Stored items:
● ● ● ● ●

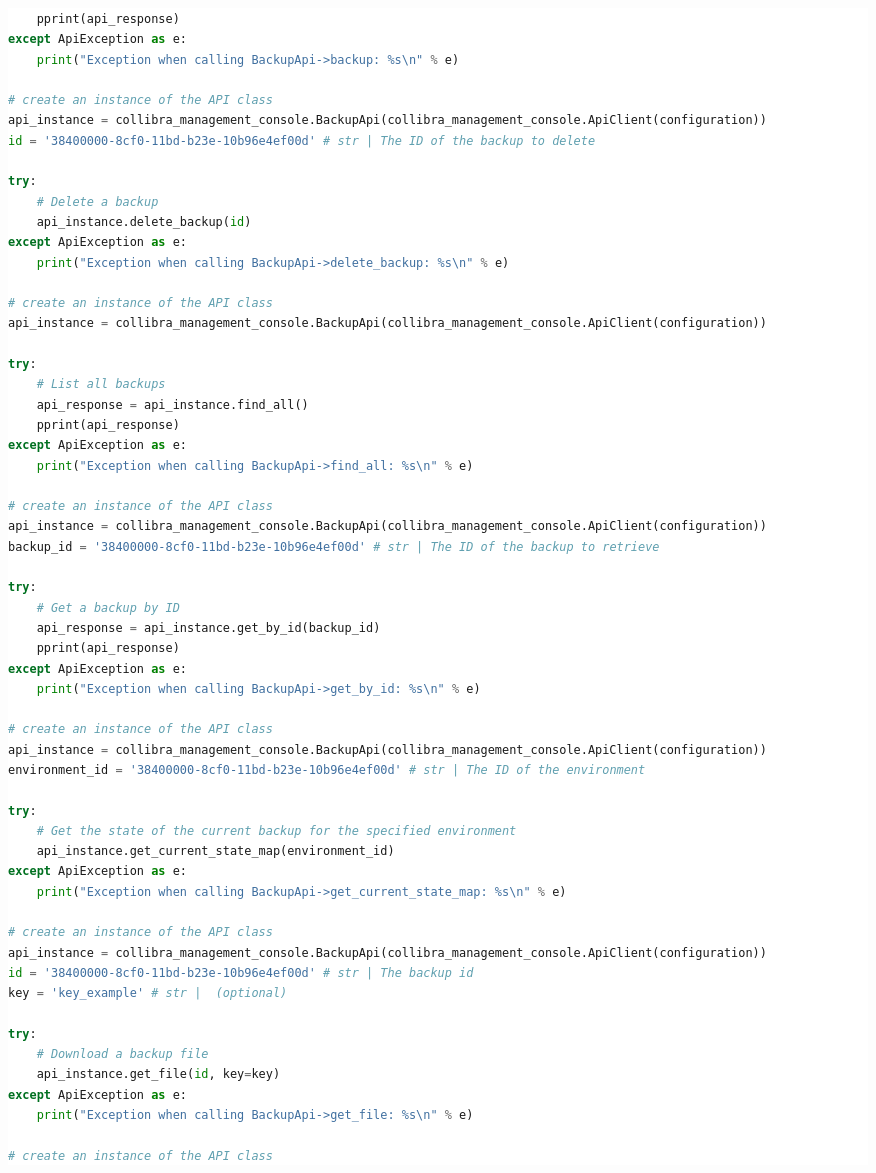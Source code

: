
 ```python
    pprint(api_response)
except ApiException as e:
    print("Exception when calling BackupApi->backup: %s\n" % e)

# create an instance of the API class
api_instance = collibra_management_console.BackupApi(collibra_management_console.ApiClient(configuration))
id = '38400000-8cf0-11bd-b23e-10b96e4ef00d' # str | The ID of the backup to delete

try:
    # Delete a backup
    api_instance.delete_backup(id)
except ApiException as e:
    print("Exception when calling BackupApi->delete_backup: %s\n" % e)

# create an instance of the API class
api_instance = collibra_management_console.BackupApi(collibra_management_console.ApiClient(configuration))

try:
    # List all backups
    api_response = api_instance.find_all()
    pprint(api_response)
except ApiException as e:
    print("Exception when calling BackupApi->find_all: %s\n" % e)

# create an instance of the API class
api_instance = collibra_management_console.BackupApi(collibra_management_console.ApiClient(configuration))
backup_id = '38400000-8cf0-11bd-b23e-10b96e4ef00d' # str | The ID of the backup to retrieve

try:
    # Get a backup by ID
    api_response = api_instance.get_by_id(backup_id)
    pprint(api_response)
except ApiException as e:
    print("Exception when calling BackupApi->get_by_id: %s\n" % e)

# create an instance of the API class
api_instance = collibra_management_console.BackupApi(collibra_management_console.ApiClient(configuration))
environment_id = '38400000-8cf0-11bd-b23e-10b96e4ef00d' # str | The ID of the environment

try:
    # Get the state of the current backup for the specified environment
    api_instance.get_current_state_map(environment_id)
except ApiException as e:
    print("Exception when calling BackupApi->get_current_state_map: %s\n" % e)

# create an instance of the API class
api_instance = collibra_management_console.BackupApi(collibra_management_console.ApiClient(configuration))
id = '38400000-8cf0-11bd-b23e-10b96e4ef00d' # str | The backup id
key = 'key_example' # str |  (optional)

try:
    # Download a backup file
    api_instance.get_file(id, key=key)
except ApiException as e:
    print("Exception when calling BackupApi->get_file: %s\n" % e)

# create an instance of the API class
```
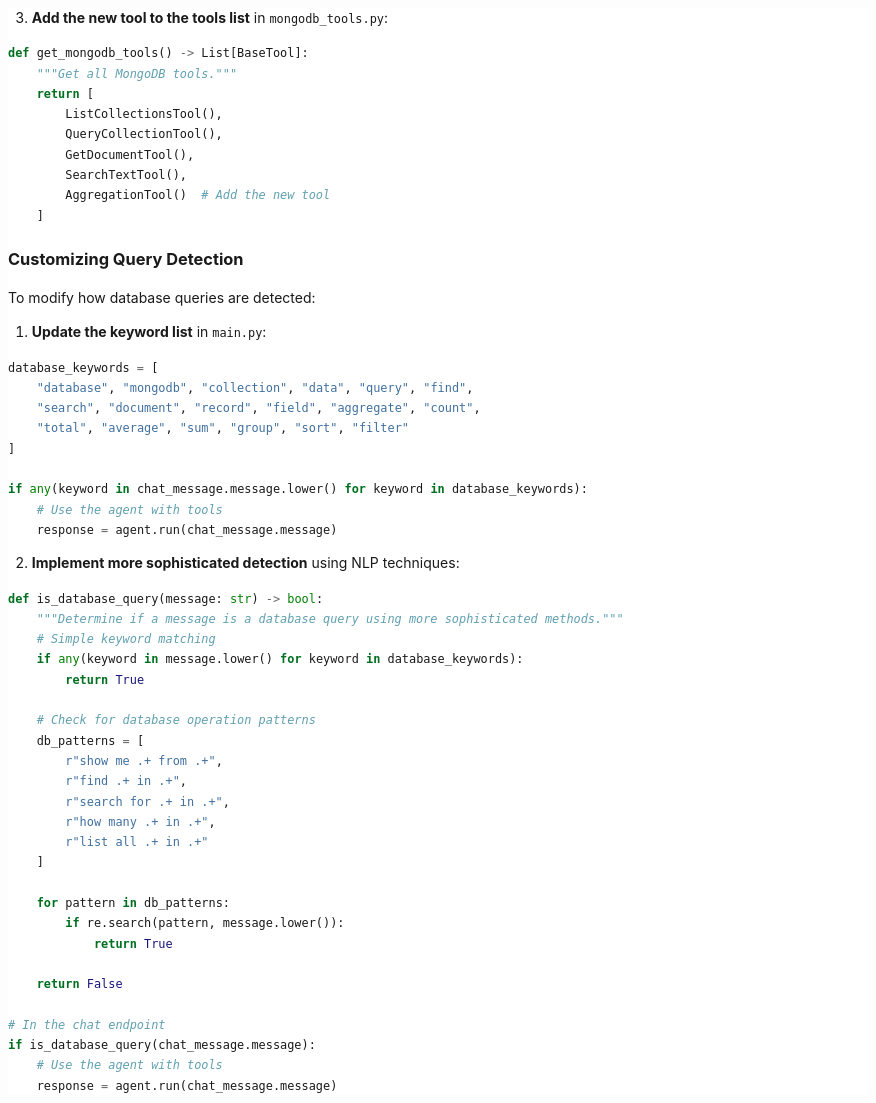 3. **Add the new tool to the tools list** in `mongodb_tools.py`:

```python
def get_mongodb_tools() -> List[BaseTool]:
    """Get all MongoDB tools."""
    return [
        ListCollectionsTool(),
        QueryCollectionTool(),
        GetDocumentTool(),
        SearchTextTool(),
        AggregationTool()  # Add the new tool
    ]
```

### Customizing Query Detection

To modify how database queries are detected:

1. **Update the keyword list** in `main.py`:

```python
database_keywords = [
    "database", "mongodb", "collection", "data", "query", "find", 
    "search", "document", "record", "field", "aggregate", "count",
    "total", "average", "sum", "group", "sort", "filter"
]

if any(keyword in chat_message.message.lower() for keyword in database_keywords):
    # Use the agent with tools
    response = agent.run(chat_message.message)
```

2. **Implement more sophisticated detection** using NLP techniques:

```python
def is_database_query(message: str) -> bool:
    """Determine if a message is a database query using more sophisticated methods."""
    # Simple keyword matching
    if any(keyword in message.lower() for keyword in database_keywords):
        return True
        
    # Check for database operation patterns
    db_patterns = [
        r"show me .+ from .+",
        r"find .+ in .+",
        r"search for .+ in .+",
        r"how many .+ in .+",
        r"list all .+ in .+"
    ]
    
    for pattern in db_patterns:
        if re.search(pattern, message.lower()):
            return True
            
    return False

# In the chat endpoint
if is_database_query(chat_message.message):
    # Use the agent with tools
    response = agent.run(chat_message.message)
```
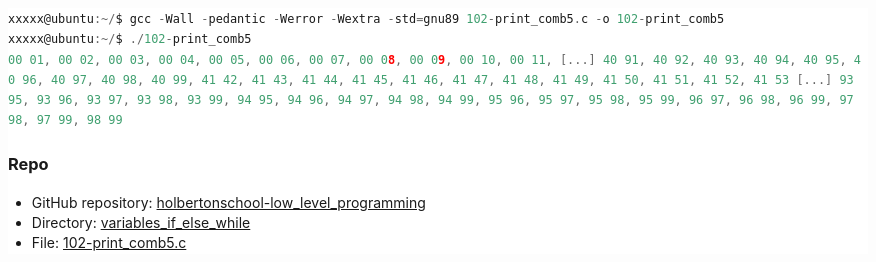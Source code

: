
 ```c
xxxxx@ubuntu:~/$ gcc -Wall -pedantic -Werror -Wextra -std=gnu89 102-print_comb5.c -o 102-print_comb5
xxxxx@ubuntu:~/$ ./102-print_comb5
00 01, 00 02, 00 03, 00 04, 00 05, 00 06, 00 07, 00 08, 00 09, 00 10, 00 11, [...] 40 91, 40 92, 40 93, 40 94, 40 95, 40 96, 40 97, 40 98, 40 99, 41 42, 41 43, 41 44, 41 45, 41 46, 41 47, 41 48, 41 49, 41 50, 41 51, 41 52, 41 53 [...] 93 95, 93 96, 93 97, 93 98, 93 99, 94 95, 94 96, 94 97, 94 98, 94 99, 95 96, 95 97, 95 98, 95 99, 96 97, 96 98, 96 99, 97 98, 97 99, 98 99
```

### Repo

- GitHub repository: [holbertonschool-low_level_programming](https://github.com/TheWatcher01/holbertonschool-low_level_programming/)
- Directory: [variables_if_else_while](https://github.com/TheWatcher01/holbertonschool-low_level_programming/tree/master/variables_if_else_while)
- File: [102-print_comb5.c](https://github.com/TheWatcher01/holbertonschool-low_level_programming/blob/master/variables_if_else_while/102-print_comb5.c)
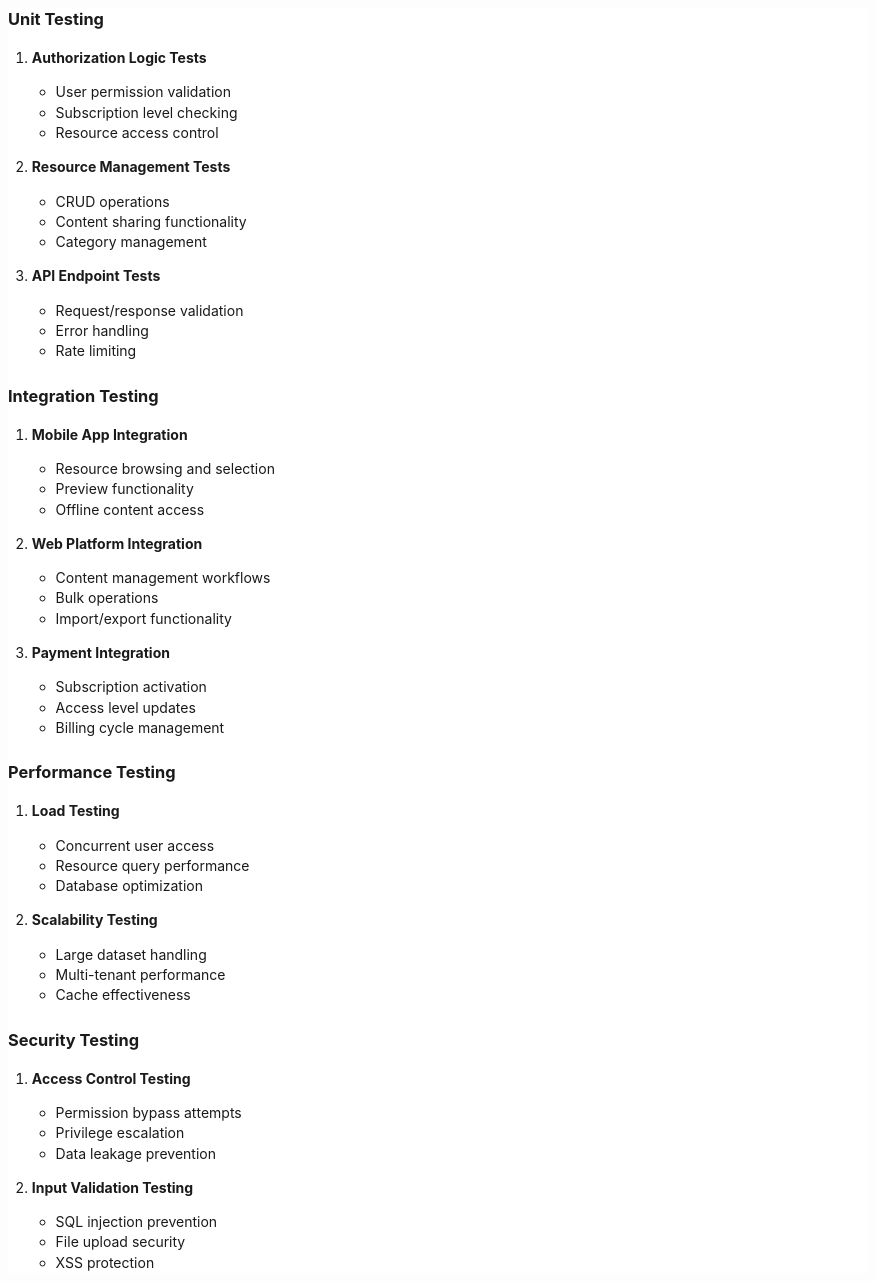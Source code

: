 ### Unit Testing

1. **Authorization Logic Tests**
   - User permission validation
   - Subscription level checking
   - Resource access control

2. **Resource Management Tests**
   - CRUD operations
   - Content sharing functionality
   - Category management

3. **API Endpoint Tests**
   - Request/response validation
   - Error handling
   - Rate limiting

### Integration Testing

1. **Mobile App Integration**
   - Resource browsing and selection
   - Preview functionality
   - Offline content access

2. **Web Platform Integration**
   - Content management workflows
   - Bulk operations
   - Import/export functionality

3. **Payment Integration**
   - Subscription activation
   - Access level updates
   - Billing cycle management

### Performance Testing

1. **Load Testing**
   - Concurrent user access
   - Resource query performance
   - Database optimization

2. **Scalability Testing**
   - Large dataset handling
   - Multi-tenant performance
   - Cache effectiveness

### Security Testing

1. **Access Control Testing**
   - Permission bypass attempts
   - Privilege escalation
   - Data leakage prevention

2. **Input Validation Testing**
   - SQL injection prevention
   - File upload security
   - XSS protection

● ● ● ● ●

THE TASK:
Transcribe every record above in full. Pictures stay out of the copy.

FINAL ANSWER:
Source code

:
 ```python
    pprint(api_response)
except ApiException as e:
    print("Exception when calling BackupApi->backup: %s\n" % e)

# create an instance of the API class
api_instance = collibra_management_console.BackupApi(collibra_management_console.ApiClient(configuration))
id = '38400000-8cf0-11bd-b23e-10b96e4ef00d' # str | The ID of the backup to delete

try:
    # Delete a backup
    api_instance.delete_backup(id)
except ApiException as e:
    print("Exception when calling BackupApi->delete_backup: %s\n" % e)

# create an instance of the API class
api_instance = collibra_management_console.BackupApi(collibra_management_console.ApiClient(configuration))

try:
    # List all backups
    api_response = api_instance.find_all()
    pprint(api_response)
except ApiException as e:
    print("Exception when calling BackupApi->find_all: %s\n" % e)

# create an instance of the API class
api_instance = collibra_management_console.BackupApi(collibra_management_console.ApiClient(configuration))
backup_id = '38400000-8cf0-11bd-b23e-10b96e4ef00d' # str | The ID of the backup to retrieve

try:
    # Get a backup by ID
    api_response = api_instance.get_by_id(backup_id)
    pprint(api_response)
except ApiException as e:
    print("Exception when calling BackupApi->get_by_id: %s\n" % e)

# create an instance of the API class
api_instance = collibra_management_console.BackupApi(collibra_management_console.ApiClient(configuration))
environment_id = '38400000-8cf0-11bd-b23e-10b96e4ef00d' # str | The ID of the environment

try:
    # Get the state of the current backup for the specified environment
    api_instance.get_current_state_map(environment_id)
except ApiException as e:
    print("Exception when calling BackupApi->get_current_state_map: %s\n" % e)

# create an instance of the API class
api_instance = collibra_management_console.BackupApi(collibra_management_console.ApiClient(configuration))
id = '38400000-8cf0-11bd-b23e-10b96e4ef00d' # str | The backup id
key = 'key_example' # str |  (optional)

try:
    # Download a backup file
    api_instance.get_file(id, key=key)
except ApiException as e:
    print("Exception when calling BackupApi->get_file: %s\n" % e)

# create an instance of the API class
```
 3. **Add the new tool to the tools list** in `mongodb_tools.py`:

```python
def get_mongodb_tools() -> List[BaseTool]:
    """Get all MongoDB tools."""
    return [
        ListCollectionsTool(),
        QueryCollectionTool(),
        GetDocumentTool(),
        SearchTextTool(),
        AggregationTool()  # Add the new tool
    ]
```

### Customizing Query Detection

To modify how database queries are detected:

1. **Update the keyword list** in `main.py`:

```python
database_keywords = [
    "database", "mongodb", "collection", "data", "query", "find", 
    "search", "document", "record", "field", "aggregate", "count",
    "total", "average", "sum", "group", "sort", "filter"
]

if any(keyword in chat_message.message.lower() for keyword in database_keywords):
    # Use the agent with tools
    response = agent.run(chat_message.message)
```

2. **Implement more sophisticated detection** using NLP techniques:

```python
def is_database_query(message: str) -> bool:
    """Determine if a message is a database query using more sophisticated methods."""
    # Simple keyword matching
    if any(keyword in message.lower() for keyword in database_keywords):
        return True
        
    # Check for database operation patterns
    db_patterns = [
        r"show me .+ from .+",
        r"find .+ in .+",
        r"search for .+ in .+",
        r"how many .+ in .+",
        r"list all .+ in .+"
    ]
    
    for pattern in db_patterns:
        if re.search(pattern, message.lower()):
            return True
            
    return False

# In the chat endpoint
if is_database_query(chat_message.message):
    # Use the agent with tools
    response = agent.run(chat_message.message)
```
Source code

:
 ```c
xxxxx@ubuntu:~/$ gcc -Wall -pedantic -Werror -Wextra -std=gnu89 102-print_comb5.c -o 102-print_comb5
xxxxx@ubuntu:~/$ ./102-print_comb5
00 01, 00 02, 00 03, 00 04, 00 05, 00 06, 00 07, 00 08, 00 09, 00 10, 00 11, [...] 40 91, 40 92, 40 93, 40 94, 40 95, 40 96, 40 97, 40 98, 40 99, 41 42, 41 43, 41 44, 41 45, 41 46, 41 47, 41 48, 41 49, 41 50, 41 51, 41 52, 41 53 [...] 93 95, 93 96, 93 97, 93 98, 93 99, 94 95, 94 96, 94 97, 94 98, 94 99, 95 96, 95 97, 95 98, 95 99, 96 97, 96 98, 96 99, 97 98, 97 99, 98 99
```

### Repo

- GitHub repository: [holbertonschool-low_level_programming](https://github.com/TheWatcher01/holbertonschool-low_level_programming/)
- Directory: [variables_if_else_while](https://github.com/TheWatcher01/holbertonschool-low_level_programming/tree/master/variables_if_else_while)
- File: [102-print_comb5.c](https://github.com/TheWatcher01/holbertonschool-low_level_programming/blob/master/variables_if_else_while/102-print_comb5.c)
Source code

: ### Unit Testing

1. **Authorization Logic Tests**
   - User permission validation
   - Subscription level checking
   - Resource access control

2. **Resource Management Tests**
   - CRUD operations
   - Content sharing functionality
   - Category management

3. **API Endpoint Tests**
   - Request/response validation
   - Error handling
   - Rate limiting

### Integration Testing

1. **Mobile App Integration**
   - Resource browsing and selection
   - Preview functionality
   - Offline content access

2. **Web Platform Integration**
   - Content management workflows
   - Bulk operations
   - Import/export functionality

3. **Payment Integration**
   - Subscription activation
   - Access level updates
   - Billing cycle management

### Performance Testing

1. **Load Testing**
   - Concurrent user access
   - Resource query performance
   - Database optimization

2. **Scalability Testing**
   - Large dataset handling
   - Multi-tenant performance
   - Cache effectiveness

### Security Testing

1. **Access Control Testing**
   - Permission bypass attempts
   - Privilege escalation
   - Data leakage prevention

2. **Input Validation Testing**
   - SQL injection prevention
   - File upload security
   - XSS protection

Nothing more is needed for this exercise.